---------- Data in this exercise

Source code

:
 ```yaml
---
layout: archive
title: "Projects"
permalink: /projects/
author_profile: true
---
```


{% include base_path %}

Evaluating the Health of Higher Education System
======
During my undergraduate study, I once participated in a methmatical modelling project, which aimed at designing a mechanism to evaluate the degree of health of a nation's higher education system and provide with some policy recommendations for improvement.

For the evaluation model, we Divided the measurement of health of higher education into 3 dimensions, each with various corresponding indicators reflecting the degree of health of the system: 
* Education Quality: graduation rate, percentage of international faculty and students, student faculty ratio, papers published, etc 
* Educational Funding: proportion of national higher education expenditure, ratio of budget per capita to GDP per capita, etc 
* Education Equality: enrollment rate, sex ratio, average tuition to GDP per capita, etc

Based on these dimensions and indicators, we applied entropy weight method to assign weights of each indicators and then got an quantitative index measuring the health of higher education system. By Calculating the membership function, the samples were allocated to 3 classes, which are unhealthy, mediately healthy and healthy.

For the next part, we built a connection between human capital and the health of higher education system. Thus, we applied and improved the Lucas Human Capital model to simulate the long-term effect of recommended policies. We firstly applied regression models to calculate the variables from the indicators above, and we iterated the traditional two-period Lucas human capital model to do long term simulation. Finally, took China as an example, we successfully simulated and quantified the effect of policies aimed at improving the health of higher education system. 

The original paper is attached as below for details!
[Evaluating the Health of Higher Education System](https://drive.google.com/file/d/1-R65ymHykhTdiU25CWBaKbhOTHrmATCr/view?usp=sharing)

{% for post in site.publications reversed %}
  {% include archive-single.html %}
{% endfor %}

--------------------

Task goal:
Could the data above be returned exactly as it stands?

Exercise solution:
Source code

:
 ```yaml
---
layout: archive
title: "Projects"
permalink: /projects/
author_profile: true
---
```


{% include base_path %}

Evaluating the Health of Higher Education System
======
During my undergraduate study, I once participated in a methmatical modelling project, which aimed at designing a mechanism to evaluate the degree of health of a nation's higher education system and provide with some policy recommendations for improvement.

For the evaluation model, we Divided the measurement of health of higher education into 3 dimensions, each with various corresponding indicators reflecting the degree of health of the system: 
* Education Quality: graduation rate, percentage of international faculty and students, student faculty ratio, papers published, etc 
* Educational Funding: proportion of national higher education expenditure, ratio of budget per capita to GDP per capita, etc 
* Education Equality: enrollment rate, sex ratio, average tuition to GDP per capita, etc

Based on these dimensions and indicators, we applied entropy weight method to assign weights of each indicators and then got an quantitative index measuring the health of higher education system. By Calculating the membership function, the samples were allocated to 3 classes, which are unhealthy, mediately healthy and healthy.

For the next part, we built a connection between human capital and the health of higher education system. Thus, we applied and improved the Lucas Human Capital model to simulate the long-term effect of recommended policies. We firstly applied regression models to calculate the variables from the indicators above, and we iterated the traditional two-period Lucas human capital model to do long term simulation. Finally, took China as an example, we successfully simulated and quantified the effect of policies aimed at improving the health of higher education system. 

The original paper is attached as below for details!
[Evaluating the Health of Higher Education System](https://drive.google.com/file/d/1-R65ymHykhTdiU25CWBaKbhOTHrmATCr/view?usp=sharing)

{% for post in site.publications reversed %}
  {% include archive-single.html %}
{% endfor %}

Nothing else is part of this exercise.